(Stored data entries)
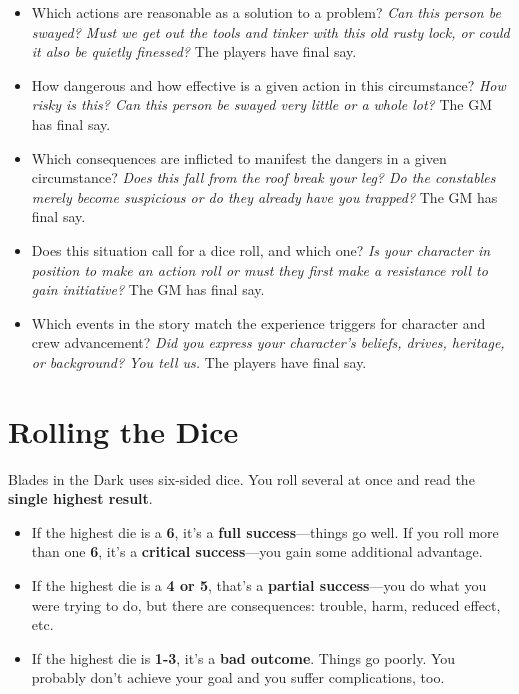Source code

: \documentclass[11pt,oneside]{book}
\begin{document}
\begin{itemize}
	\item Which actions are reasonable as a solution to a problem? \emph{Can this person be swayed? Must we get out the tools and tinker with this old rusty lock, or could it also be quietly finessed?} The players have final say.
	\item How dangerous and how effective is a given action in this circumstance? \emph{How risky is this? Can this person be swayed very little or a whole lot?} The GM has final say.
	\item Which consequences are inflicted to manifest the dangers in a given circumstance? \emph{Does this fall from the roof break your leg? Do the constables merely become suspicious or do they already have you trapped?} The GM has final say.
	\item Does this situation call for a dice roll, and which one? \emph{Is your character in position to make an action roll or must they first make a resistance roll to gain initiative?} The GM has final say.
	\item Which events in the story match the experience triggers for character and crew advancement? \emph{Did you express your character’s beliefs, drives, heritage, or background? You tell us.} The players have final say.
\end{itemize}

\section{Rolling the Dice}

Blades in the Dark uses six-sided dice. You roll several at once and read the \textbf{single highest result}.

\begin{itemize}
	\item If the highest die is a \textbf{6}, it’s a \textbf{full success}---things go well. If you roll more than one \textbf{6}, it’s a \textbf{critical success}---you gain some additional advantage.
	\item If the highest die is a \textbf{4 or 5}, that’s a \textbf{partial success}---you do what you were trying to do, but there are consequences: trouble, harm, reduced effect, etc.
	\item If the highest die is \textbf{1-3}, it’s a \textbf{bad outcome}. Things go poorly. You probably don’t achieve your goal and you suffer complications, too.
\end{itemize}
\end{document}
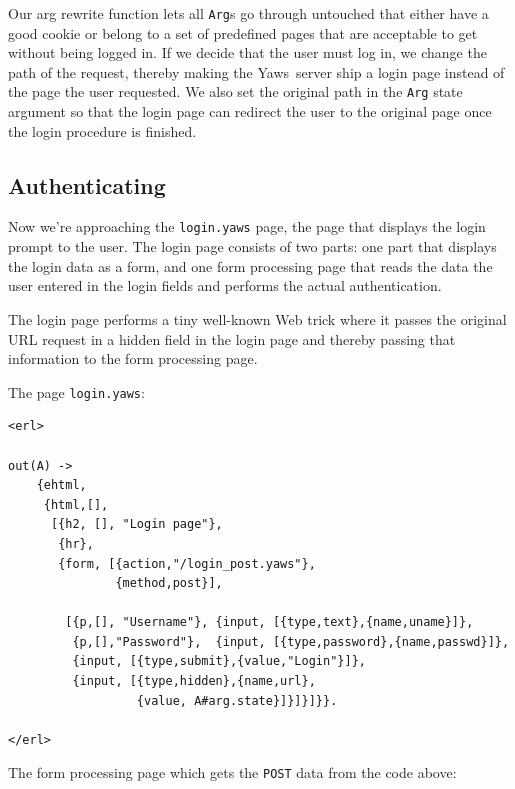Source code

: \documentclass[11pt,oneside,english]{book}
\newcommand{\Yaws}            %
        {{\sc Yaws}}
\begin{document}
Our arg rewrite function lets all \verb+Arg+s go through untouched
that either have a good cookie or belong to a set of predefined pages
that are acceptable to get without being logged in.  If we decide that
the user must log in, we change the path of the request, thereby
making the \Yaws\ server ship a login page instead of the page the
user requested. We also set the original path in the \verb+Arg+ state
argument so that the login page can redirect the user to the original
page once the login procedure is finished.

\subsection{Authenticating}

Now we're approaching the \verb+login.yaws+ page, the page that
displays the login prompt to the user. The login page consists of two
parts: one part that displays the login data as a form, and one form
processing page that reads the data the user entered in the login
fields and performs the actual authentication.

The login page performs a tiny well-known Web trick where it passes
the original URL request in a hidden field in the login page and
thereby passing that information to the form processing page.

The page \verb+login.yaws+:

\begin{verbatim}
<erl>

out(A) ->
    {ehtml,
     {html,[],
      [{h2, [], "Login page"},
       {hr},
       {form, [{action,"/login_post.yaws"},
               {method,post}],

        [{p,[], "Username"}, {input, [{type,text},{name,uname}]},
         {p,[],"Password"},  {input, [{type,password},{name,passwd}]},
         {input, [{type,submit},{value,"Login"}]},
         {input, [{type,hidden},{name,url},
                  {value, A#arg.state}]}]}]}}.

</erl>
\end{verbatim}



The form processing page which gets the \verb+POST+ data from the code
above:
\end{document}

Work instructions:
Because the pictures are not wanted, retype every record exactly without them.

Written answer:
Source code

: \documentclass[11pt,oneside]{book}
\begin{document}
\begin{itemize}
	\item Which actions are reasonable as a solution to a problem? \emph{Can this person be swayed? Must we get out the tools and tinker with this old rusty lock, or could it also be quietly finessed?} The players have final say.
	\item How dangerous and how effective is a given action in this circumstance? \emph{How risky is this? Can this person be swayed very little or a whole lot?} The GM has final say.
	\item Which consequences are inflicted to manifest the dangers in a given circumstance? \emph{Does this fall from the roof break your leg? Do the constables merely become suspicious or do they already have you trapped?} The GM has final say.
	\item Does this situation call for a dice roll, and which one? \emph{Is your character in position to make an action roll or must they first make a resistance roll to gain initiative?} The GM has final say.
	\item Which events in the story match the experience triggers for character and crew advancement? \emph{Did you express your character’s beliefs, drives, heritage, or background? You tell us.} The players have final say.
\end{itemize}

\section{Rolling the Dice}

Blades in the Dark uses six-sided dice. You roll several at once and read the \textbf{single highest result}.

\begin{itemize}
	\item If the highest die is a \textbf{6}, it’s a \textbf{full success}---things go well. If you roll more than one \textbf{6}, it’s a \textbf{critical success}---you gain some additional advantage.
	\item If the highest die is a \textbf{4 or 5}, that’s a \textbf{partial success}---you do what you were trying to do, but there are consequences: trouble, harm, reduced effect, etc.
	\item If the highest die is \textbf{1-3}, it’s a \textbf{bad outcome}. Things go poorly. You probably don’t achieve your goal and you suffer complications, too.
\end{itemize}
\end{document}
Source code

: \documentclass[11pt,oneside,english]{book}
\newcommand{\Yaws}            %
        {{\sc Yaws}}
\begin{document}
Our arg rewrite function lets all \verb+Arg+s go through untouched
that either have a good cookie or belong to a set of predefined pages
that are acceptable to get without being logged in.  If we decide that
the user must log in, we change the path of the request, thereby
making the \Yaws\ server ship a login page instead of the page the
user requested. We also set the original path in the \verb+Arg+ state
argument so that the login page can redirect the user to the original
page once the login procedure is finished.

\subsection{Authenticating}

Now we're approaching the \verb+login.yaws+ page, the page that
displays the login prompt to the user. The login page consists of two
parts: one part that displays the login data as a form, and one form
processing page that reads the data the user entered in the login
fields and performs the actual authentication.

The login page performs a tiny well-known Web trick where it passes
the original URL request in a hidden field in the login page and
thereby passing that information to the form processing page.

The page \verb+login.yaws+:

\begin{verbatim}
<erl>

out(A) ->
    {ehtml,
     {html,[],
      [{h2, [], "Login page"},
       {hr},
       {form, [{action,"/login_post.yaws"},
               {method,post}],

        [{p,[], "Username"}, {input, [{type,text},{name,uname}]},
         {p,[],"Password"},  {input, [{type,password},{name,passwd}]},
         {input, [{type,submit},{value,"Login"}]},
         {input, [{type,hidden},{name,url},
                  {value, A#arg.state}]}]}]}}.

</erl>
\end{verbatim}



The form processing page which gets the \verb+POST+ data from the code
above:
\end{document}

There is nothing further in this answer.